Friday, May 28, 2010

A Waiting

The way I learned Samuel Beckett’s classic, “Waiting for Godot,” Vladimir and Estragon aren’t hanging around for God; they’re there for some something that is only the thing being waited for because that’s what they’re waiting for, but if it were, it wouldn’t be; it’s paradoxical, oxymoronic, and above all, absurd; that’s the human condition: we live in a meaningless universe but must do so meaningfully.

Or to frame the question another way: if you’re dropped from your own ride, is it still your ride? Or only if people are drinking the booze you brought in a park that’s really more like just a rest stop beside an industrial motorway?

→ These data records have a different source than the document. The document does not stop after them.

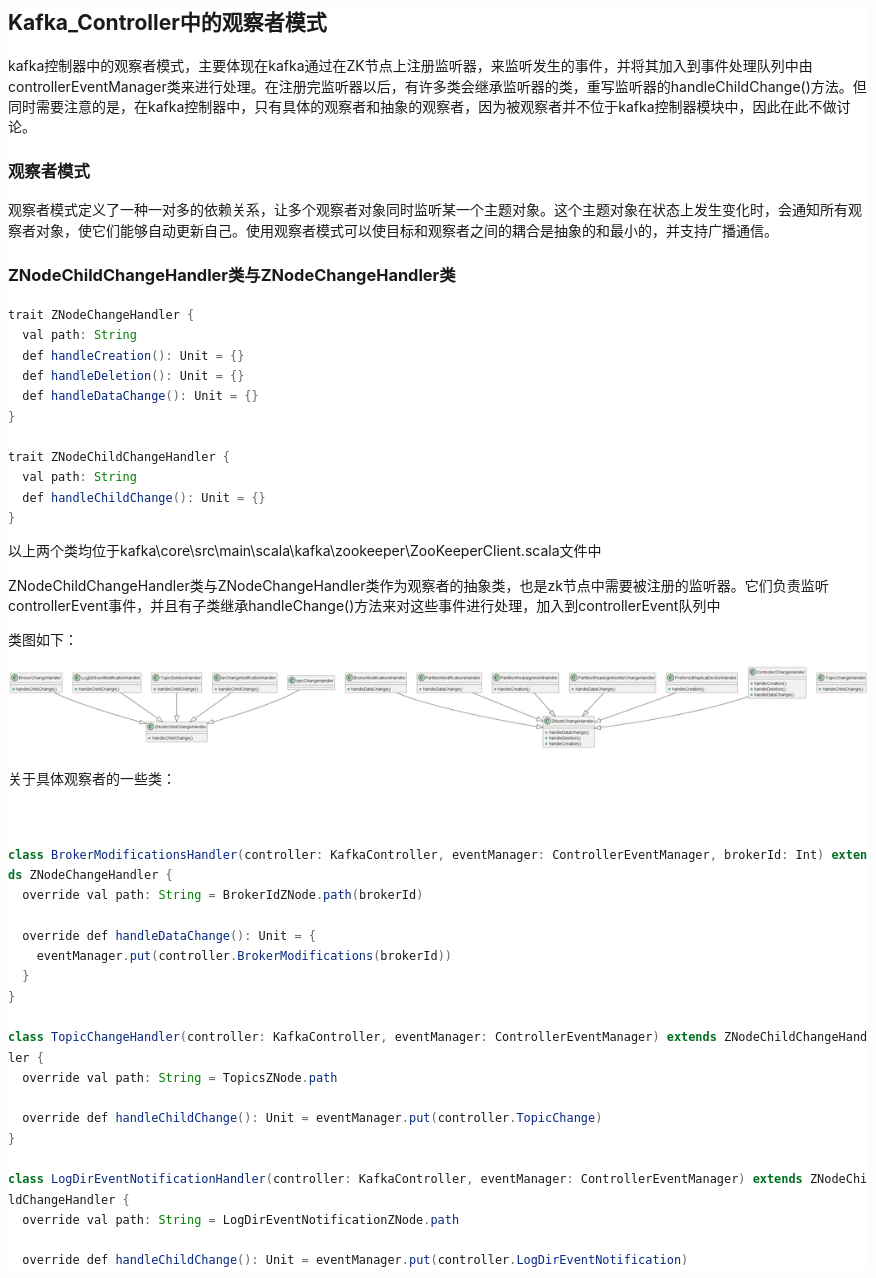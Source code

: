 ## Kafka_Controller中的观察者模式

kafka控制器中的观察者模式，主要体现在kafka通过在ZK节点上注册监听器，来监听发生的事件，并将其加入到事件处理队列中由controllerEventManager类来进行处理。在注册完监听器以后，有许多类会继承监听器的类，重写监听器的handleChildChange()方法。但同时需要注意的是，在kafka控制器中，只有具体的观察者和抽象的观察者，因为被观察者并不位于kafka控制器模块中，因此在此不做讨论。

### 观察者模式

观察者模式定义了一种一对多的依赖关系，让多个观察者对象同时监听某一个主题对象。这个主题对象在状态上发生变化时，会通知所有观察者对象，使它们能够自动更新自己。使用观察者模式可以使目标和观察者之间的耦合是抽象的和最小的，并支持广播通信。

### ZNodeChildChangeHandler类与ZNodeChangeHandler类

```java
trait ZNodeChangeHandler {
  val path: String
  def handleCreation(): Unit = {}
  def handleDeletion(): Unit = {}
  def handleDataChange(): Unit = {}
}

trait ZNodeChildChangeHandler {
  val path: String
  def handleChildChange(): Unit = {}
}
```

以上两个类均位于kafka\core\src\main\scala\kafka\zookeeper\ZooKeeperClient.scala文件中

ZNodeChildChangeHandler类与ZNodeChangeHandler类作为观察者的抽象类，也是zk节点中需要被注册的监听器。它们负责监听controllerEvent事件，并且有子类继承handleChange()方法来对这些事件进行处理，加入到controllerEvent队列中

类图如下：

![1702042001984](image/设计模式/1702042001984.png)

关于具体观察者的一些类：

```java


class BrokerModificationsHandler(controller: KafkaController, eventManager: ControllerEventManager, brokerId: Int) extends ZNodeChangeHandler {
  override val path: String = BrokerIdZNode.path(brokerId)

  override def handleDataChange(): Unit = {
    eventManager.put(controller.BrokerModifications(brokerId))
  }
}

class TopicChangeHandler(controller: KafkaController, eventManager: ControllerEventManager) extends ZNodeChildChangeHandler {
  override val path: String = TopicsZNode.path

  override def handleChildChange(): Unit = eventManager.put(controller.TopicChange)
}

class LogDirEventNotificationHandler(controller: KafkaController, eventManager: ControllerEventManager) extends ZNodeChildChangeHandler {
  override val path: String = LogDirEventNotificationZNode.path

  override def handleChildChange(): Unit = eventManager.put(controller.LogDirEventNotification)
```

I myself had just a few conflicting thoughts about the juxtapositions; it was interesting, for instance, how quickly we got to our midway point destination and how fast cranberry drinks emerged once all the components were located and people started shinnying up poles; but it was funny, by contrast, how long we dawdled there, compelled eventually, only by the rain, and the arrival, just in time to leave, of whom we’d been waiting for all along, although it seemed to keep slipping people’s minds—mine, anyway.

The promise of song got things moving and lo and behold, by the time I got there French fries were already being passed around the room.

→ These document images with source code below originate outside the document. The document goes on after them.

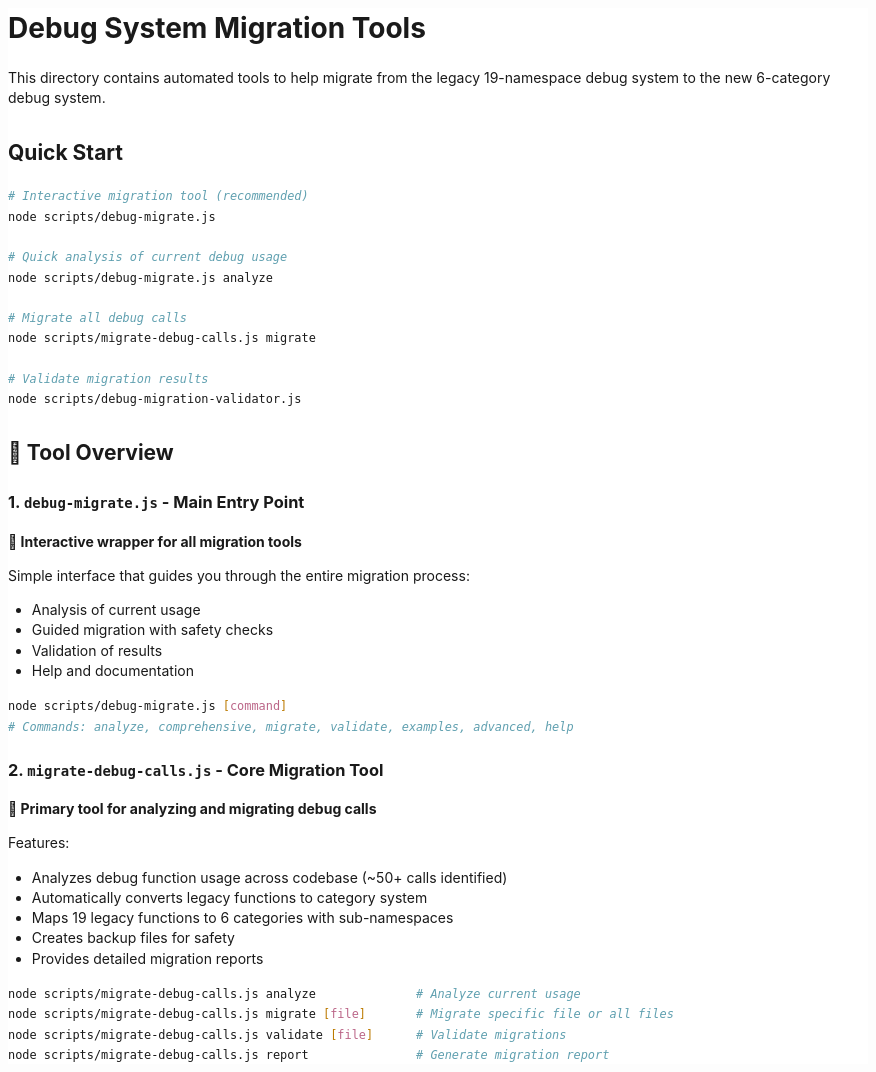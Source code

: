 # Debug System Migration Tools

This directory contains automated tools to help migrate from the legacy 19-namespace debug system to the new 6-category debug system.

## Quick Start

```bash
# Interactive migration tool (recommended)
node scripts/debug-migrate.js

# Quick analysis of current debug usage
node scripts/debug-migrate.js analyze

# Migrate all debug calls
node scripts/migrate-debug-calls.js migrate

# Validate migration results
node scripts/debug-migration-validator.js
```

## 📁 Tool Overview

### 1. `debug-migrate.js` - Main Entry Point
**🚀 Interactive wrapper for all migration tools**

Simple interface that guides you through the entire migration process:
- Analysis of current usage
- Guided migration with safety checks
- Validation of results
- Help and documentation

```bash
node scripts/debug-migrate.js [command]
# Commands: analyze, comprehensive, migrate, validate, examples, advanced, help
```

### 2. `migrate-debug-calls.js` - Core Migration Tool
**🔄 Primary tool for analyzing and migrating debug calls**

Features:
- Analyzes debug function usage across codebase (~50+ calls identified)
- Automatically converts legacy functions to category system
- Maps 19 legacy functions to 6 categories with sub-namespaces
- Creates backup files for safety
- Provides detailed migration reports

```bash
node scripts/migrate-debug-calls.js analyze              # Analyze current usage
node scripts/migrate-debug-calls.js migrate [file]       # Migrate specific file or all files
node scripts/migrate-debug-calls.js validate [file]      # Validate migrations
node scripts/migrate-debug-calls.js report               # Generate migration report
```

I was powerfully reminded how Goldies is always, and in my experience, only, awesome when it’s packed with idiots you know; the music wasn’t really in me so I focused on the suds instead, raising my tankard especially in honor of the late, great Ronnie James Dio to his signature “Holy Diver.”

A steady, but light spring rain offers only slight incentive to bail; however, after somebody’s pedal opens up a 12-stitch gash on someone else’s calf, it becomes apparent that absurdity is only absurd until somebody loses an eye, and since, paradoxically, mine were wide shut, I waited no longer to no longer wait.